La politica, il governo della cosa pubblica, non è il perseguimento del “bene comune”. È un durissimo scontro di interessi – quasi sempre contrapposti – tra le diverse componenti della società. Mettere una patrimoniale o aumentare le tasse ai lavoratori dipendenti sono entrambe misure che fanno crescere le entrate dello Stato, ma colpiscono soggetti sociali diversi. Bisogna scegliere. In questi anni di crisi la scelta è sempre stata di far pagare i soggetti sociali più deboli (lavoratori, disoccupati, precari, pensionanti) e di salvare e aiutare le banche e i detentori di grandi redditi, rendite e capitali.

La sinistra è – dovrebbe essere – quella forza politica che sceglie di stare dalla parte dei lavoratori, ovvero dei soggetti sociali (delle classi) più deboli – più deboli poiché non dispongono del medesimo potere contrattuale del datore di lavoro, perché non posseggono grandi mezzi d’informazione, perché sono fuori dai palazzi che contano. La sinistra è – dovrebbe essere – la parte politica che sceglie di redistribuire la ricchezza, ridurre gli squilibri, perseguire la giustizia sociale, aumentare – non ridurre – i diritti. Per fare ciò deve – dovrebbe – battersi contro le ingiustizie della società, enormemente accresciute dopo decenni di neoliberismo.

Più in particolare i comunisti italiani: da Togliatti a Berlinguer – sono quelli che hanno sempre cercato di trasformare la nostra società, per rimuovere gli ostacoli che impediscono l’uguaglianza dei cittadini (come recita la nostra Costituzione).

Le destre, per contro, sono il partito delle idee dominanti al servizio della classe dominante. Sono le forze che difendono le élite al potere e, al contempo, cercano di accrescere per esse gli spazi di potere politico, economico e sociale. Nella politica del ‘900, della contrapposizione bipolare, le destre – in Europa e in Italia – erano sulla difensiva, costrette a fare concessioni per scongiurare il “pericolo rosso”. Negli ultimi vent’anni – all’indomani della fine della prima Repubblica, non a caso coincidente con l’ascesa di Berlusconi – sono passate all’attacco e hanno sostanzialmente smantellato – una per una – tutte quelle “concessioni” che avevano fatto (dalla scala mobile alle pensioni, dai diritti per i lavoratori allo stato sociale, e così via, di controriforma in controriforma).

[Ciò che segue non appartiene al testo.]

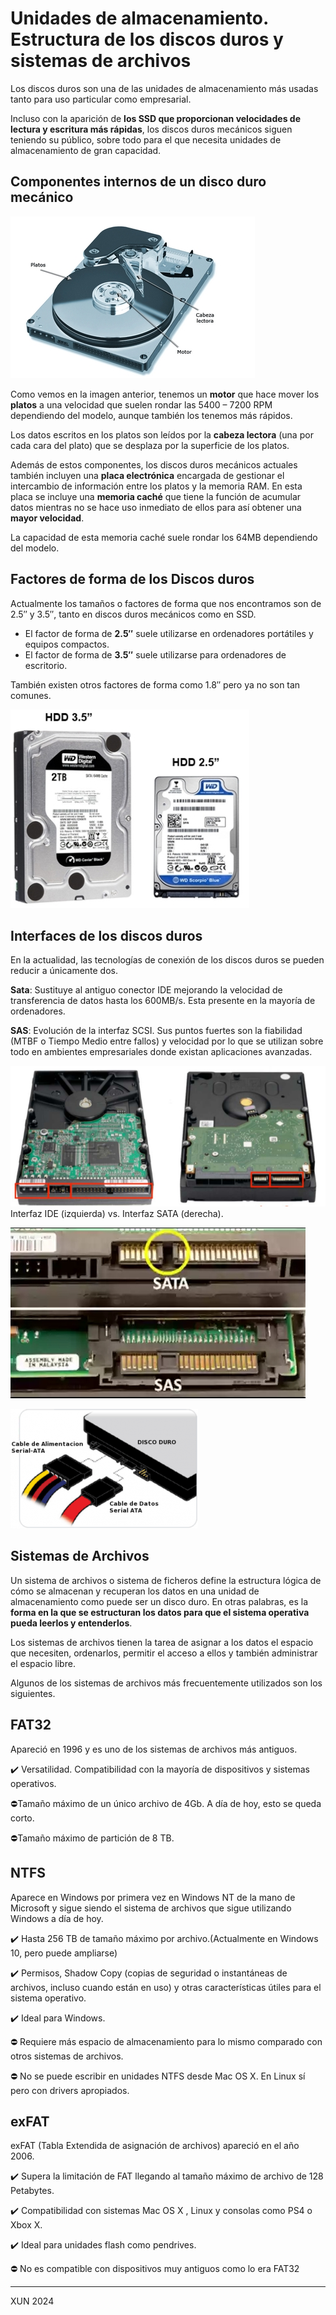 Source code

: # Unidades de almacenamiento. Estructura de los discos duros y sistemas de archivos

Los discos duros son una de las unidades de almacenamiento más usadas tanto para uso particular como empresarial.

Incluso con la aparición de **los SSD que proporcionan velocidades de lectura y escritura más rápidas**, los discos duros mecánicos siguen teniendo su público, sobre todo para el que necesita unidades de almacenamiento de gran capacidad.

 

## Componentes internos de un disco duro mecánico

![componentes disco duro](./assets/componentes-disco-duro.jpg)

Como vemos en la imagen anterior, tenemos un **motor** que hace mover los **platos** a una velocidad que suelen rondar las 5400 – 7200 RPM dependiendo del modelo, aunque también los tenemos más rápidos.

Los datos escritos en los platos son leídos por la **cabeza lectora** (una por cada cara del plato) que se desplaza por la superficie de los platos.

Además de estos componentes, los discos duros mecánicos actuales también incluyen una **placa electrónica** encargada de gestionar el intercambio de información entre los platos y la memoria RAM. En esta placa se incluye una **memoria caché** que tiene la función de acumular datos mientras no se hace uso inmediato de ellos para así obtener una **mayor velocidad**.

La capacidad de esta memoria caché suele rondar los 64MB dependiendo del modelo.

 

## Factores de forma de los Discos duros

Actualmente los tamaños o factores de forma que nos encontramos son de 2.5″ y 3.5″, tanto en discos duros mecánicos como en SSD.

- El factor de forma de **2.5″** suele utilizarse en ordenadores portátiles y equipos compactos.
- El factor de forma de **3.5″** suele utilizarse para ordenadores de escritorio.

También existen otros factores de forma como 1.8″ pero ya no son tan comunes.

 

![factor forma disco duro](./assets/factor-forma-disco-duro.jpg)

 

## Interfaces de los discos duros

En la actualidad, las tecnologías de conexión de los discos duros se pueden reducir a únicamente dos.

**Sata**: Sustituye al antiguo conector IDE mejorando la velocidad de transferencia de datos hasta los 600MB/s. Esta presente en la mayoría de ordenadores.

**SAS**: Evolución de la interfaz SCSI. Sus puntos fuertes son la fiabilidad (MTBF o Tiempo Medio entre fallos) y velocidad por lo que se utilizan sobre todo en ambientes empresariales donde existan aplicaciones avanzadas.

![ide y sata](./assets/ide-y-sata.jpg)Interfaz IDE (izquierda) vs. Interfaz SATA (derecha).

 

![Screenshot 2](./assets/Screenshot_2.jpg)

![cableado sata](./assets/cableado-sata.png)

 

 

## Sistemas de Archivos

Un sistema de archivos o sistema de ficheros define la estructura lógica de cómo se almacenan y recuperan los datos en una unidad de almacenamiento como puede ser un disco duro. En otras palabras, es la **forma en la que se estructuran los datos para que el sistema operativa pueda leerlos y entenderlos**.

Los sistemas de archivos tienen la tarea de asignar a los datos el espacio que necesiten, ordenarlos, permitir el acceso a ellos y también administrar el espacio libre.

Algunos de los sistemas de archivos más frecuentemente utilizados son los siguientes.

 

## FAT32

Apareció en 1996 y es uno de los sistemas de archivos más antiguos.

:heavy_check_mark: Versatilidad. Compatibilidad con la mayoría de dispositivos y sistemas operativos.

⛔Tamaño máximo de un único archivo de 4Gb. A día de hoy, esto se queda corto.

⛔Tamaño máximo de partición de 8 TB.

 

## NTFS

Aparece en Windows por primera vez en Windows NT de la mano de Microsoft y sigue siendo el sistema de archivos que sigue utilizando Windows a día de hoy.

:heavy_check_mark:  Hasta 256 TB de tamaño máximo por archivo.(Actualmente en Windows 10, pero puede ampliarse)

:heavy_check_mark:  Permisos, Shadow Copy (copias de seguridad o instantáneas de archivos, incluso cuando están en uso) y otras características útiles para el sistema operativo.

:heavy_check_mark:  Ideal para Windows.

⛔ Requiere más espacio de almacenamiento para lo mismo comparado con otros sistemas de archivos.

⛔ No se puede escribir en unidades NTFS desde Mac OS X. En Linux sí pero con drivers apropiados.

 

## exFAT

exFAT (Tabla Extendida de asignación de archivos) apareció en el año 2006.

:heavy_check_mark:  Supera la limitación de FAT llegando al tamaño máximo de archivo de 128 Petabytes.

:heavy_check_mark:  Compatibilidad con sistemas Mac OS X , Linux y consolas como PS4 o Xbox X.

:heavy_check_mark:  Ideal para unidades flash como pendrives.

⛔ No es compatible con dispositivos muy antiguos como lo era FAT32

---

XUN 2024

Nella foga della retorica nuovista si dice che destra e sinistra siano distinzioni che non hanno più senso. I populismi fingono di attaccare l’una e l’altra parte con l’argomento del “tanto sono tutti uguali”: sono i migliori alleati (inconsapevoli?) delle destre, di coloro che, appunto, difendono e fanno avanzare le idee dominanti. Perché criticando tutti eliminano la possibilità di scegliere da che parte stare. Il nuovo finisce, così, per essere funzionale al vecchio, a chi detiene le redini del potere nella società, alle idee fallite del neoliberismo e del capitalismo finanziario.

Ciò non significa che la sinistra in Italia non sia stata e non sia esente da errori. O che parte della sinistra non abbia assecondato in modo acritico il pensiero dominante. Ricostruire la sinistra in Italia è il nostro cimento e in essa tenere viva l’esperienza dei comunisti in Italia.

Si può uscire dalla crisi neoliberista da sinistra – stando dalla parte del lavoro e dei diritti – o da destra, con la definitiva vittoria dell’economia sulla politica, del privato sulla democrazia.